Pontone Gallery is delighted to present Shifting Focus, a wide-ranging exhibition of works by a selection of female gallery artists who each explore a fluid and subtly nuanced relationship to their subject matter and their particular modes of expression.
Gretchen Andrew is an American-born artist who combines digital and AI-generated images to make oil paintings that explore the messy interface between algorithm and aspirational reality. She takes a machine-generated picture of an idealized female subject and manipulates it with a ‘robot’ program of her own devising. The result is a portrait of tension between who you are and who the algorithms say you should be.
British artist Yuki Aruga makes oil paintings of over-scaled floral motifs that unfurl in a virtuoso display of painterly skill. Her forensic depictions of natural forms are suffused with an expressive intensity that transcends the everyday. Like their classical antecedents, these dramatic and sensuous compositions evoke ideas of fecund growth and romantic decay.
Madeleine Gross is an American artist who makes painterly interventions to photographs. Idyllic sun-drenched landscapes are amended to include vigorously worked, painted images of interacting figures. Two worlds coexist: one of coolly observed critical distance and the other of heartfelt, willful engagement. The second of these—a female principle, untrammeled and passionate—binds together these disparate images of temporal paradise and human affection.
Canadian painter Heather Horton observes her subject through panels of thick, stained, and undulating glass. The female head is fragmented, occluded, and fugitive, glistening behind a veil of refractions and distortion.
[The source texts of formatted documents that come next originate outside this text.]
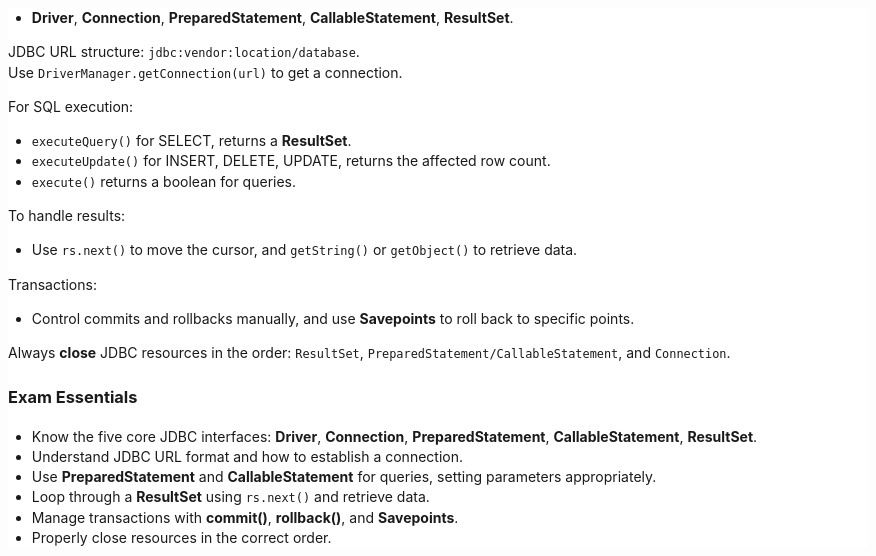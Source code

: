 - **Driver**, **Connection**, **PreparedStatement**, **CallableStatement**, **ResultSet**.

JDBC URL structure: `jdbc:vendor:location/database`.  
Use `DriverManager.getConnection(url)` to get a connection.

For SQL execution:

- `executeQuery()` for SELECT, returns a **ResultSet**.
- `executeUpdate()` for INSERT, DELETE, UPDATE, returns the affected row count.
- `execute()` returns a boolean for queries.

To handle results:

- Use `rs.next()` to move the cursor, and `getString()` or `getObject()` to retrieve data.

Transactions:

- Control commits and rollbacks manually, and use **Savepoints** to roll back to specific points.

Always **close** JDBC resources in the order: `ResultSet`, `PreparedStatement/CallableStatement`, and `Connection`.

### Exam Essentials

- Know the five core JDBC interfaces: **Driver**, **Connection**, **PreparedStatement**, **CallableStatement**, **ResultSet**.
- Understand JDBC URL format and how to establish a connection.
- Use **PreparedStatement** and **CallableStatement** for queries, setting parameters appropriately.
- Loop through a **ResultSet** using `rs.next()` and retrieve data.
- Manage transactions with **commit()**, **rollback()**, and **Savepoints**.
- Properly close resources in the correct order.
We experience identity as something approached and perceived through an intervening and modulating medium that is hard to penetrate.
Korean artist Park Jieun works on paper using a traditional method of ink-laden brushwork. From a distance, these pictures appear as abstract exercises in expressive, calligraphic handling. On closer inspection, however, tiny urban landscapes are revealed. The contemporary is contained within the traditional.
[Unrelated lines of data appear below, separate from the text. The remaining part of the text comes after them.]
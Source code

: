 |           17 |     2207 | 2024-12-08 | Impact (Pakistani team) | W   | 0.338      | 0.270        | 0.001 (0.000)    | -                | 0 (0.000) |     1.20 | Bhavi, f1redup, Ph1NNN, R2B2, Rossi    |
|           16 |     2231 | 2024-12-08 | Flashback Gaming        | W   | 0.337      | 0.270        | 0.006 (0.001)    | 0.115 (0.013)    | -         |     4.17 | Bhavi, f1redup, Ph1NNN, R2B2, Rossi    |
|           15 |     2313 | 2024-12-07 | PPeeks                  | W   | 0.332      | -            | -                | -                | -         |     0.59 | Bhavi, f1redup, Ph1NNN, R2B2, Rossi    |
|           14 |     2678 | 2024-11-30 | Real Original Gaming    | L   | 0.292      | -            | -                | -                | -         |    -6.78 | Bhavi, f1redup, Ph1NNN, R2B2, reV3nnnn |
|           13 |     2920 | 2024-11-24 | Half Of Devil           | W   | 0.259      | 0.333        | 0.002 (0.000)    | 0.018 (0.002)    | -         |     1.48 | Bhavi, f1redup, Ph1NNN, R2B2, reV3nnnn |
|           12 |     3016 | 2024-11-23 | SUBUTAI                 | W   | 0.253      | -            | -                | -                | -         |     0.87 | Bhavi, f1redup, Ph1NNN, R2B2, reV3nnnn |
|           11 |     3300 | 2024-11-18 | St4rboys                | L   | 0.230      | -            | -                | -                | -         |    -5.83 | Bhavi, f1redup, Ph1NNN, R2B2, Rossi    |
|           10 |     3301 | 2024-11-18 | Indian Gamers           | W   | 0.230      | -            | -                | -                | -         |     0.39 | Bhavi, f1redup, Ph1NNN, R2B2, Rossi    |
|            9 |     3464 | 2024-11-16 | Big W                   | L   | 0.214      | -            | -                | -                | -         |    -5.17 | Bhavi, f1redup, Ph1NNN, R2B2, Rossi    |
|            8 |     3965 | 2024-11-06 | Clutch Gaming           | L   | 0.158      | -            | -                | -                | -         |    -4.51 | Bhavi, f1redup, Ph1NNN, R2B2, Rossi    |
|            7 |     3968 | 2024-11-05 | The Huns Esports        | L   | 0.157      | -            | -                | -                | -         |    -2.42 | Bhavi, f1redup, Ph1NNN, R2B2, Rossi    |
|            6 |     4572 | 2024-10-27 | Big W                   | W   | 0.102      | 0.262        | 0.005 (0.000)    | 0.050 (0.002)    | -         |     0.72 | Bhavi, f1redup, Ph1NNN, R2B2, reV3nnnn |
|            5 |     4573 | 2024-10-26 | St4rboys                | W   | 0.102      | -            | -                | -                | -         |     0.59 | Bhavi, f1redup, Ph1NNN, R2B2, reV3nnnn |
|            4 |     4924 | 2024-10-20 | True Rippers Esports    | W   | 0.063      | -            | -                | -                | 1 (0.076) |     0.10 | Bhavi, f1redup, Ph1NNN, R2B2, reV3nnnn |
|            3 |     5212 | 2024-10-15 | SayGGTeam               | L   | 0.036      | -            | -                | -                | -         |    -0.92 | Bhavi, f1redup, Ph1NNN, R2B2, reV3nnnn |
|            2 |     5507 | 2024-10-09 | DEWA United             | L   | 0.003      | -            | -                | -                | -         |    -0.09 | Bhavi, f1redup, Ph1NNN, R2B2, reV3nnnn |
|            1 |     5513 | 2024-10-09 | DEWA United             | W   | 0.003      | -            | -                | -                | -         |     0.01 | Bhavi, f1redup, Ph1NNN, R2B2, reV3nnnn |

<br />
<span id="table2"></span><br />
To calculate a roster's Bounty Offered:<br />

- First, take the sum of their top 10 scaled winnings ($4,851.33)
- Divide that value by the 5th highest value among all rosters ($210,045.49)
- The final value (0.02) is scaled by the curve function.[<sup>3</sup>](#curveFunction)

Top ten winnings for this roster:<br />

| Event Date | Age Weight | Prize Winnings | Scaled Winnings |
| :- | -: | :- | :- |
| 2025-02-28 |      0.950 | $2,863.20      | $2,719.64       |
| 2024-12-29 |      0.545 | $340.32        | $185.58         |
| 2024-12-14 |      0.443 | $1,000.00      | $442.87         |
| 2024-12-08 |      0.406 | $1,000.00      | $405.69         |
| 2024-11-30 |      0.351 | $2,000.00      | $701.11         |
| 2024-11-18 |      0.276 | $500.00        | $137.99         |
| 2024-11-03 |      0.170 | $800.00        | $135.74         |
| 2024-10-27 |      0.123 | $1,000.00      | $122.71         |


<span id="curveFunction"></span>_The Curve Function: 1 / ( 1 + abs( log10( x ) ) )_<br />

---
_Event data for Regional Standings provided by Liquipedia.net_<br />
Cha Jongrye is a Korean sculptor. Birch plywood is bent and molded into three-dimensional Platonic forms, generated by exploring and multiplying the fold and the curve. The resultant pieces are evocative of a multitude of natural structures—both big and small—from the contours of the earth to the cell structure of an amoeba.
Scottish painter Sarah Muirhead makes pictures of the decorated body. Compressed, cropped, and edited into dynamic compositions, the models reveal themselves under her analytical gaze. These skillful and technically accomplished representations of sensuous human form present the ubiquitous embellished tattoos as an additional layer of meaning and narrative.
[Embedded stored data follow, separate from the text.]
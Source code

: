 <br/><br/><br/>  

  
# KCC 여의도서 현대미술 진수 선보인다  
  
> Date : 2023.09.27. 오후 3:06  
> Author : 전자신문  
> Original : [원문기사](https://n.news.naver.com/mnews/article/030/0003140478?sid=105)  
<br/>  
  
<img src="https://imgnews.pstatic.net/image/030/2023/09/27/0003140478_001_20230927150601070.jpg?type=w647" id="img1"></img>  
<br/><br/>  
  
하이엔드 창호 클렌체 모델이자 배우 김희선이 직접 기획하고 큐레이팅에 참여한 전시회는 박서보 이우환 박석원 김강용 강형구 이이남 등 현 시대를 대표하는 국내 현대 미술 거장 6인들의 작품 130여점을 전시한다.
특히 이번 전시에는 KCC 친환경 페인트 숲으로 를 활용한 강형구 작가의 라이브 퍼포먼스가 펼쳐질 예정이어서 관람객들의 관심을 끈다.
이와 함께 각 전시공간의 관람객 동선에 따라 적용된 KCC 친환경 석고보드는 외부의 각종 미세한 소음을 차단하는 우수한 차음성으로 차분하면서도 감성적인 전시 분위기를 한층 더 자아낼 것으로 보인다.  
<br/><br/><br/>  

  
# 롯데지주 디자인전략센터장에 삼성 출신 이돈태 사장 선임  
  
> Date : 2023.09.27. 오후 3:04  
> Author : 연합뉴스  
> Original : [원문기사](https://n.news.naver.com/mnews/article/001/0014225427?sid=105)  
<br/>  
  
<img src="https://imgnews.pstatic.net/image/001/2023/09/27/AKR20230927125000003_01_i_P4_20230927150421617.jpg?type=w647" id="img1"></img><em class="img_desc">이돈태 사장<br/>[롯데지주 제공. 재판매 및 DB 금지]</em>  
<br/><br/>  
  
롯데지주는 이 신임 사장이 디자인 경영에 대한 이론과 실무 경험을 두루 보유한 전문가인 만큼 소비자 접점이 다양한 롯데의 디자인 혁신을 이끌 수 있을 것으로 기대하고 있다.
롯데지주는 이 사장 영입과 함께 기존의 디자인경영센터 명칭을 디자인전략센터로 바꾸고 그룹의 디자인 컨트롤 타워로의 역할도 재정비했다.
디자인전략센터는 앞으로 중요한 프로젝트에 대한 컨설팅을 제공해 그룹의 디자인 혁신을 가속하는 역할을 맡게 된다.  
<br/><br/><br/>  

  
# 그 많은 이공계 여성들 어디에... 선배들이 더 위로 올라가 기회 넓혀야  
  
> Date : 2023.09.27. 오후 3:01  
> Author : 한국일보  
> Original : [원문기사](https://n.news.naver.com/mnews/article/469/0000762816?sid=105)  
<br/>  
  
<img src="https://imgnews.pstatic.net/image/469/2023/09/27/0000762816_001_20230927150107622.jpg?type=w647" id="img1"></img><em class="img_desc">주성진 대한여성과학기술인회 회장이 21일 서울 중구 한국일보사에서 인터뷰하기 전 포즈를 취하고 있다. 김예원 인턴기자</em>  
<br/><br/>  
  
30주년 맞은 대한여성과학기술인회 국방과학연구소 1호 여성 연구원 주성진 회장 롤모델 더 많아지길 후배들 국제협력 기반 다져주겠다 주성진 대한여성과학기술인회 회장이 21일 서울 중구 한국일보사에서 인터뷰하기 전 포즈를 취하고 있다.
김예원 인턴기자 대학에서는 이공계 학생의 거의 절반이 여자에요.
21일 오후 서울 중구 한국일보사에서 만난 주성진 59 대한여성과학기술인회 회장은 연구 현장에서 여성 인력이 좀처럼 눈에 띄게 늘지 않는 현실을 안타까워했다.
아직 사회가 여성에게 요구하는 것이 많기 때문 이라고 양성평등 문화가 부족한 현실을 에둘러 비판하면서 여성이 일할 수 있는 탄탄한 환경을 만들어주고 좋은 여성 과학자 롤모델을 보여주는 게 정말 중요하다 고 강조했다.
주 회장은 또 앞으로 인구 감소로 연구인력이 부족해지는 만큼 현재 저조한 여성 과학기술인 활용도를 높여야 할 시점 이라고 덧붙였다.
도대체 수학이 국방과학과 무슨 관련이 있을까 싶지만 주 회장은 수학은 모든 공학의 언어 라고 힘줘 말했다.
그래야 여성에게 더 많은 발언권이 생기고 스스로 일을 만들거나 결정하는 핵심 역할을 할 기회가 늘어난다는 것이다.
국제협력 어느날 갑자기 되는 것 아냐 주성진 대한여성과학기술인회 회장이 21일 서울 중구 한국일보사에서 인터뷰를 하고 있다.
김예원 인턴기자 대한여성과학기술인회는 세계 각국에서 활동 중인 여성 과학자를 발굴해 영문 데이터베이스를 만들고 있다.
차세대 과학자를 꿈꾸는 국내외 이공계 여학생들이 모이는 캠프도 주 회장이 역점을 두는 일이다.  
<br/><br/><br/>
American artist Reisha Perlmutter offers up ethereal, painted images of women floating in water, as if suspended in some amniotic medium, caught between states—contemplative and detached. Her technique is precise and rooted in observation but has a shimmering, otherworldly quality that alludes to a spiritual dimension that her female subjects inhabit.
This exhibition is curated to demonstrate the wide and exciting variety of work produced by women artists associated with Pontone Gallery and coincides with Women's History Month this year.